The Farnese Blue Diamond sold for $6.7m at auction
The sale also included a 9.7-carat light purplish pink diamond ring which sold for $2.6m
The Farnese Blue, a 6.16-carat pear-shaped dark grey-blue diamond which has passed through the hands of four European royal families, has been sold at auction for $6.7m (£4.9m)
The diamond hit the public market for the first time in over 300 years and was sold after four minutes of bidding Sotheby’s Geneva auction.
Given to Elisabeth Farnese the Queen of Spain, on a diadem that formerly belonged to Marie-Antoinette, the diamond has subsequently been passed down through four of the most important royal families in Europe: Spain, France, Italy and Austria.
The sale also included a 9.7-carat light purplish pink diamond ring which soared past its pre-sale high estimate of $702,000 (£521,034) and selling for $2.6m (£1.9m).
Eddie LeVian CEO of family-owned jewellers Le Vian, commenting on the sale, said: “It’s an appropriately regal result.
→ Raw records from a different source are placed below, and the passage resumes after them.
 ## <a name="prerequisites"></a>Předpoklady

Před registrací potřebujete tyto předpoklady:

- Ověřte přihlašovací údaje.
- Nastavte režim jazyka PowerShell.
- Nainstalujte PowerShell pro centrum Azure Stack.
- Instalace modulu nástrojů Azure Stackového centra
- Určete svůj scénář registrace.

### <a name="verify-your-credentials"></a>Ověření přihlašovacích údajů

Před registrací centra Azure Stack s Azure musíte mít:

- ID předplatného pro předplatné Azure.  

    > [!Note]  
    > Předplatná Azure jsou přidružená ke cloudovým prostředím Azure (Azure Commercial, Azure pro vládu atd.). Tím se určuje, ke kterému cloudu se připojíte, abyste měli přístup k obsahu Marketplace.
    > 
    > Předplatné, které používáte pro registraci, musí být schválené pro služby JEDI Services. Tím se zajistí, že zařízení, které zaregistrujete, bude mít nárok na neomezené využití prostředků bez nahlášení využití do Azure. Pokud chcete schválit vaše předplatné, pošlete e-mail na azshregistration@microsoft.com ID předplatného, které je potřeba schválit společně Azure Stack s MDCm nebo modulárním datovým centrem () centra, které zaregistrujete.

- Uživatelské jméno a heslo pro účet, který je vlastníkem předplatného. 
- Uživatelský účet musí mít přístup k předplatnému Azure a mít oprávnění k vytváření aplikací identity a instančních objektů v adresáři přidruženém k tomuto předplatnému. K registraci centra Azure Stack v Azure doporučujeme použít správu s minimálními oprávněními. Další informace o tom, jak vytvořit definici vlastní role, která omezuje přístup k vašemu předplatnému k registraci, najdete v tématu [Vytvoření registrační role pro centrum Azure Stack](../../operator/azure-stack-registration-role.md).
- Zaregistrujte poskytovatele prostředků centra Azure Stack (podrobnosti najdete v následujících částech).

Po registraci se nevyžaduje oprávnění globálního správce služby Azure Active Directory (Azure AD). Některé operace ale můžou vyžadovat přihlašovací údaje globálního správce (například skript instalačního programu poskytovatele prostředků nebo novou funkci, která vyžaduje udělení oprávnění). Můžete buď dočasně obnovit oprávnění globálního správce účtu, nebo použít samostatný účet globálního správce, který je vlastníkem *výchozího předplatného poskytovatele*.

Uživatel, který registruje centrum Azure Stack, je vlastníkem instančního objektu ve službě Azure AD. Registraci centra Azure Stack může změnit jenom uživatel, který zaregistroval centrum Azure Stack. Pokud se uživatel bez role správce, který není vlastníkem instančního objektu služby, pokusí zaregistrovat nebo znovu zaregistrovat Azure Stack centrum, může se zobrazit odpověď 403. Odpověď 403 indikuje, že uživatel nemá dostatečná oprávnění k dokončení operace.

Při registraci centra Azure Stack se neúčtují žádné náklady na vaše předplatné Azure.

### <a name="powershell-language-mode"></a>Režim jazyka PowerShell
While the wealth gap has increased worldwide, the sale of the Farnese Blue proves that certain unique, irreplaceable assets, whether natural diamonds or works of art, continue to achieve prices beyond a normal person’s imagination.
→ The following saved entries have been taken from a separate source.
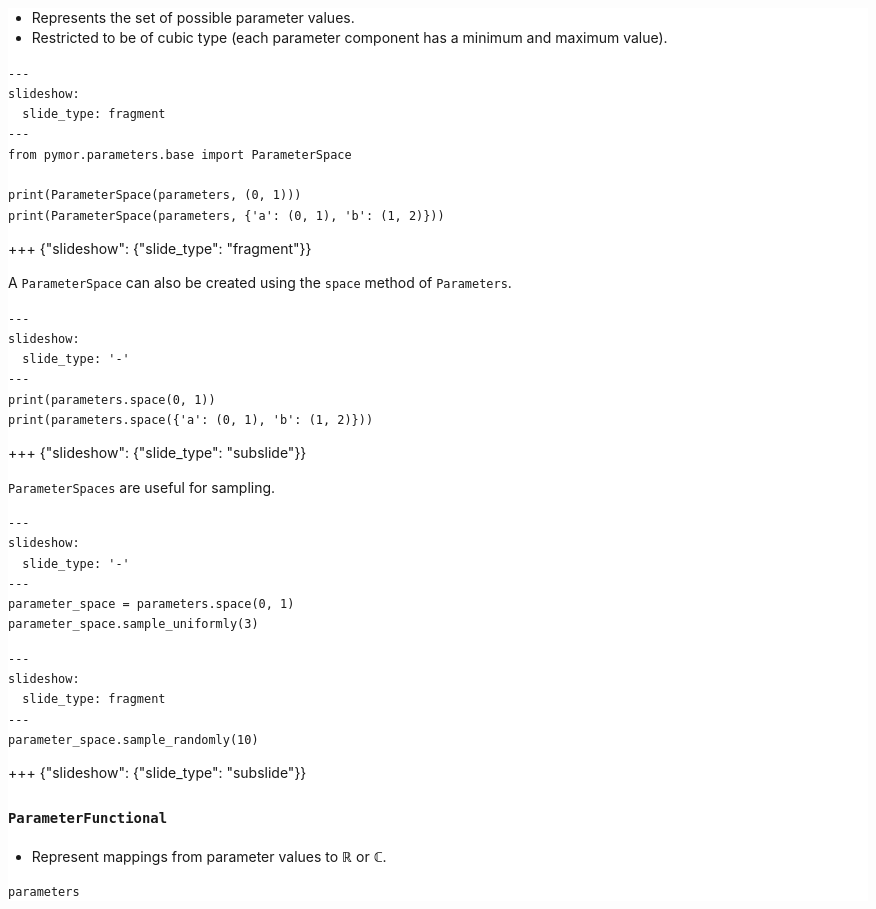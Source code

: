 - Represents the set of possible parameter values.
- Restricted to be of cubic type (each parameter component has a minimum and maximum value).

```{code-cell} ipython3
---
slideshow:
  slide_type: fragment
---
from pymor.parameters.base import ParameterSpace

print(ParameterSpace(parameters, (0, 1)))
print(ParameterSpace(parameters, {'a': (0, 1), 'b': (1, 2)}))
```

+++ {"slideshow": {"slide_type": "fragment"}}

A `ParameterSpace` can also be created using the `space` method of `Parameters`.

```{code-cell} ipython3
---
slideshow:
  slide_type: '-'
---
print(parameters.space(0, 1))
print(parameters.space({'a': (0, 1), 'b': (1, 2)}))
```

+++ {"slideshow": {"slide_type": "subslide"}}

`ParameterSpaces` are useful for sampling.

```{code-cell} ipython3
---
slideshow:
  slide_type: '-'
---
parameter_space = parameters.space(0, 1)
parameter_space.sample_uniformly(3)
```

```{code-cell} ipython3
---
slideshow:
  slide_type: fragment
---
parameter_space.sample_randomly(10)
```

+++ {"slideshow": {"slide_type": "subslide"}}

### `ParameterFunctional`

- Represent mappings from parameter values to $\mathbb{R}$ or $\mathbb{C}$.

```{code-cell} ipython3
parameters
```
“In recent decades, the world’s rarest natural coloured diamonds have become increasingly highly prized as the miracles of nature they are, not least because they are in increasingly short supply.
“Natural fancy colour blue diamonds are the rarest colour diamonds in existence. Whenever money was no object throughout the centuries, natural diamonds, as the hardest element found on earth, have repeatedly symbolised royal love.
“The royal provenance of the Farnese Blue is irreplaceable – I’m not surprised the buyer was ready to pay a handsome premium for the prospect of owning a stone which weighs about a gram, captures the imagination and prompts the question How high is high?”